-------- Excerpted records --------

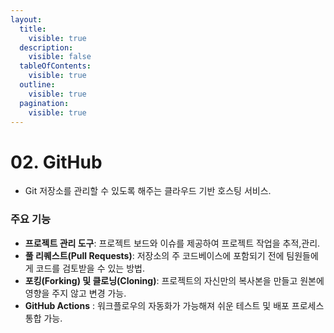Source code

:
 ```yaml
---
layout:
  title:
    visible: true
  description:
    visible: false
  tableOfContents:
    visible: true
  outline:
    visible: true
  pagination:
    visible: true
---
```


# 02. GitHub

* Git 저장소를 관리할 수 있도록 해주는 클라우드 기반 호스팅 서비스.

### 주요 기능

* **프로젝트 관리 도구**: 프로젝트 보드와 이슈를 제공하여 프로젝트 작업을 추적,관리.
* **풀 리퀘스트(Pull Requests)**: 저장소의 주 코드베이스에 포함되기 전에 팀원들에게 코드를 검토받을 수 있는 방법.
* **포킹(Forking) 및 클로닝(Cloning)**: 프로젝트의 자신만의 복사본을 만들고 원본에 영향을 주지 않고 변경 가능.
* **GitHub Actions** : 워크플로우의 자동화가 가능해져 쉬운 테스트 및 배포 프로세스 통합 가능.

--------

**Required action**
Copy each line exactly, beginning at the one with "기반 호스팅 서비스." and stopping after the last line of the entries. Include nothing else.

**Result of this task**
* Git 저장소를 관리할 수 있도록 해주는 클라우드 기반 호스팅 서비스.

### 주요 기능

* **프로젝트 관리 도구**: 프로젝트 보드와 이슈를 제공하여 프로젝트 작업을 추적,관리.
* **풀 리퀘스트(Pull Requests)**: 저장소의 주 코드베이스에 포함되기 전에 팀원들에게 코드를 검토받을 수 있는 방법.
* **포킹(Forking) 및 클로닝(Cloning)**: 프로젝트의 자신만의 복사본을 만들고 원본에 영향을 주지 않고 변경 가능.
* **GitHub Actions** : 워크플로우의 자동화가 가능해져 쉬운 테스트 및 배포 프로세스 통합 가능.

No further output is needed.